Dissent Down the Ages
Nalini Rajan
VOICES OF DISSENT: AN ESSAY by Romila Thapar Seagull Books, 2020, 163 pp., 499.00
June 2021, volume 45, No 6

More verbiage has been expended, on a global scale, on MK Gandhi’s 1930 Salt Satyagraha  than on any other event of national importance in the 20th century.  To this day, analysts continue to pore over the why and wherefore of the Gandhian satyagraha (literally, ‘soul-force’) movement.

Historian Romila Thapar, however, asks a radically different question about satyagraha in the book under review.  Thapar is less concerned with unravelling Gandhi’s ideas in constructing the satyagraha movement and more with the question as to why there was such an impressive response to this movement.  Interestingly—or, should I say, uncharacteristically—Thapar introduces a personal note of her brief encounter with Gandhi in Pune in the early 1940s.  Gandhi, even while complying with her request for an autograph, gently admonished young Romila for wearing salwar-kameez of mill-made cloth and not of khadi!

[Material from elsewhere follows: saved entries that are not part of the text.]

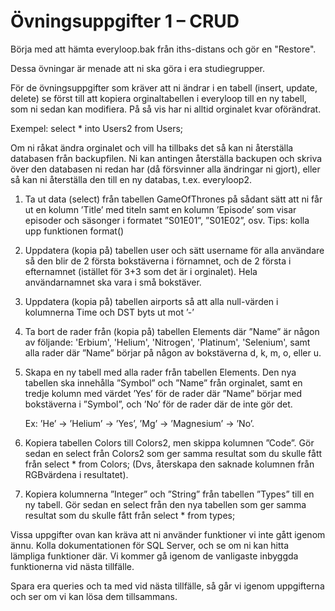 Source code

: # Övningsuppgifter 1 – CRUD

Börja med att hämta everyloop.bak från iths-distans och gör en "Restore".

Dessa övningar är menade att ni ska göra i era studiegrupper.

För de övningsuppgifter som kräver att ni ändrar i en tabell (insert, update,
delete) se först till att kopiera orginaltabellen i everyloop till en ny tabell, som ni
sedan kan modifiera. På så vis har ni alltid orginalet kvar oförändrat.


Exempel: select * into Users2 from Users;


Om ni råkat ändra orginalet och vill ha tillbaks det så kan ni återställa databasen
från backupfilen. Ni kan antingen återställa backupen och skriva över den
databasen ni redan har (då försvinner alla ändringar ni gjort), eller så kan ni
återställa den till en ny databas, t.ex. everyloop2.


1. Ta ut data (select) från tabellen GameOfThrones på sådant sätt att ni får ut
en kolumn ’Title’ med titeln samt en kolumn ’Episode’ som visar episoder
och säsonger i formatet ”S01E01”, ”S01E02”, osv.
Tips: kolla upp funktionen format()

2. Uppdatera (kopia på) tabellen user och sätt username för alla användare så
den blir de 2 första bokstäverna i förnamnet, och de 2 första i efternamnet
(istället för 3+3 som det är i orginalet). Hela användarnamnet ska vara i små
bokstäver.

3. Uppdatera (kopia på) tabellen airports så att alla null-värden i kolumnerna
Time och DST byts ut mot ’-’

4. Ta bort de rader från (kopia på) tabellen Elements där ”Name” är någon av
följande: 'Erbium', 'Helium', 'Nitrogen', 'Platinum', 'Selenium', samt alla rader där ”Name” börjar på någon av bokstäverna d, k, m, o, eller u.
5. Skapa en ny tabell med alla rader från tabellen Elements. Den nya tabellen
ska innehålla ”Symbol” och ”Name” från orginalet, samt en tredje kolumn
med värdet ’Yes’ för de rader där ”Name” börjar med bokstäverna i
”Symbol”, och ’No’ för de rader där de inte gör det.

    Ex: ’He’ -> ’Helium’ -> ’Yes’, ’Mg’ -> ’Magnesium’ -> ’No’.

6. Kopiera tabellen Colors till Colors2, men skippa kolumnen ”Code”. Gör
sedan en select från Colors2 som ger samma resultat som du skulle fått från
select * from Colors; (Dvs, återskapa den saknade kolumnen från RGBvärdena i resultatet).

7. Kopiera kolumnerna ”Integer” och ”String” från tabellen ”Types” till en ny
tabell. Gör sedan en select från den nya tabellen som ger samma resultat
som du skulle fått från select * from types;

Vissa uppgifter ovan kan kräva att ni använder funktioner vi inte gått igenom
ännu. Kolla dokumentationen för SQL Server, och se om ni kan hitta lämpliga
funktioner där. Vi kommer gå igenom de vanligaste inbyggda funktionerna vid
nästa tillfälle.


Spara era queries och ta med vid nästa tillfälle, så går vi igenom uppgifterna och
ser om vi kan lösa dem tillsammans.  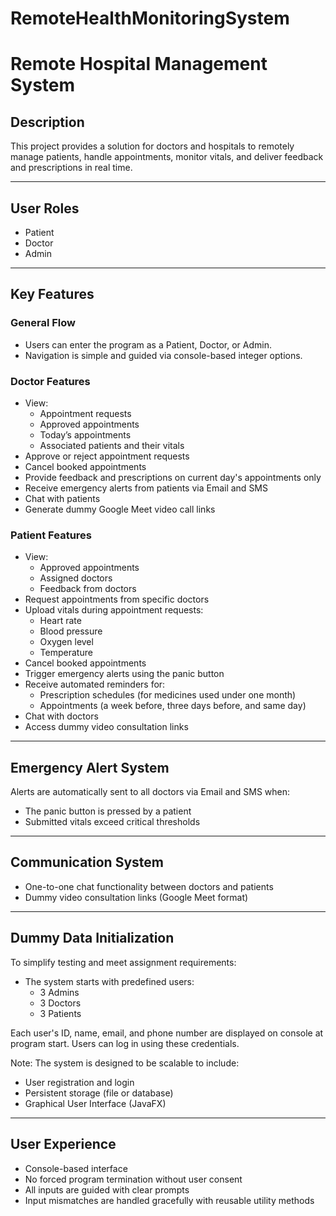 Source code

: # RemoteHealthMonitoringSystem
# Remote Hospital Management System

## Description

This project provides a solution for doctors and hospitals to remotely manage patients, handle appointments, monitor vitals, and deliver feedback and prescriptions in real time.

---

## User Roles

- Patient  
- Doctor  
- Admin  

---

## Key Features

### General Flow

- Users can enter the program as a Patient, Doctor, or Admin.
- Navigation is simple and guided via console-based integer options.

### Doctor Features

- View:
  - Appointment requests
  - Approved appointments
  - Today’s appointments
  - Associated patients and their vitals
- Approve or reject appointment requests
- Cancel booked appointments
- Provide feedback and prescriptions on current day's appointments only
- Receive emergency alerts from patients via Email and SMS
- Chat with patients
- Generate dummy Google Meet video call links

### Patient Features

- View:
  - Approved appointments
  - Assigned doctors
  - Feedback from doctors
- Request appointments from specific doctors
- Upload vitals during appointment requests:
  - Heart rate
  - Blood pressure
  - Oxygen level
  - Temperature
- Cancel booked appointments
- Trigger emergency alerts using the panic button
- Receive automated reminders for:
  - Prescription schedules (for medicines used under one month)
  - Appointments (a week before, three days before, and same day)
- Chat with doctors
- Access dummy video consultation links

---

## Emergency Alert System

Alerts are automatically sent to all doctors via Email and SMS when:

- The panic button is pressed by a patient
- Submitted vitals exceed critical thresholds

---

## Communication System

- One-to-one chat functionality between doctors and patients
- Dummy video consultation links (Google Meet format)

---

## Dummy Data Initialization

To simplify testing and meet assignment requirements:

- The system starts with predefined users:
  - 3 Admins
  - 3 Doctors
  - 3 Patients

Each user's ID, name, email, and phone number are displayed on console at program start. Users can log in using these credentials.

Note: The system is designed to be scalable to include:

- User registration and login
- Persistent storage (file or database)
- Graphical User Interface (JavaFX)

---

## User Experience

- Console-based interface
- No forced program termination without user consent
- All inputs are guided with clear prompts
- Input mismatches are handled gracefully with reusable utility methods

Thapar’s central question is re-articulated in the sub-head of Section 9: ‘Did the public response to satyagraha come out of an embedded tradition of dissenting forms?’  Indeed, it is this tradition of ‘dissenting forms’ that is discussed at length in the first half of this extraordinary little book.  We know that dissent has been in the world for centuries, if not millennia.  Well-known dissenters include Spartacus, who led a slave uprising against the Roman Empire, and Socrates, the ancient Greek democrat and philosopher  who was put to death by the Athenian state in B.C. 399.  What makes this book unusual is that the author records the voices of dissent from ancient and medieval India.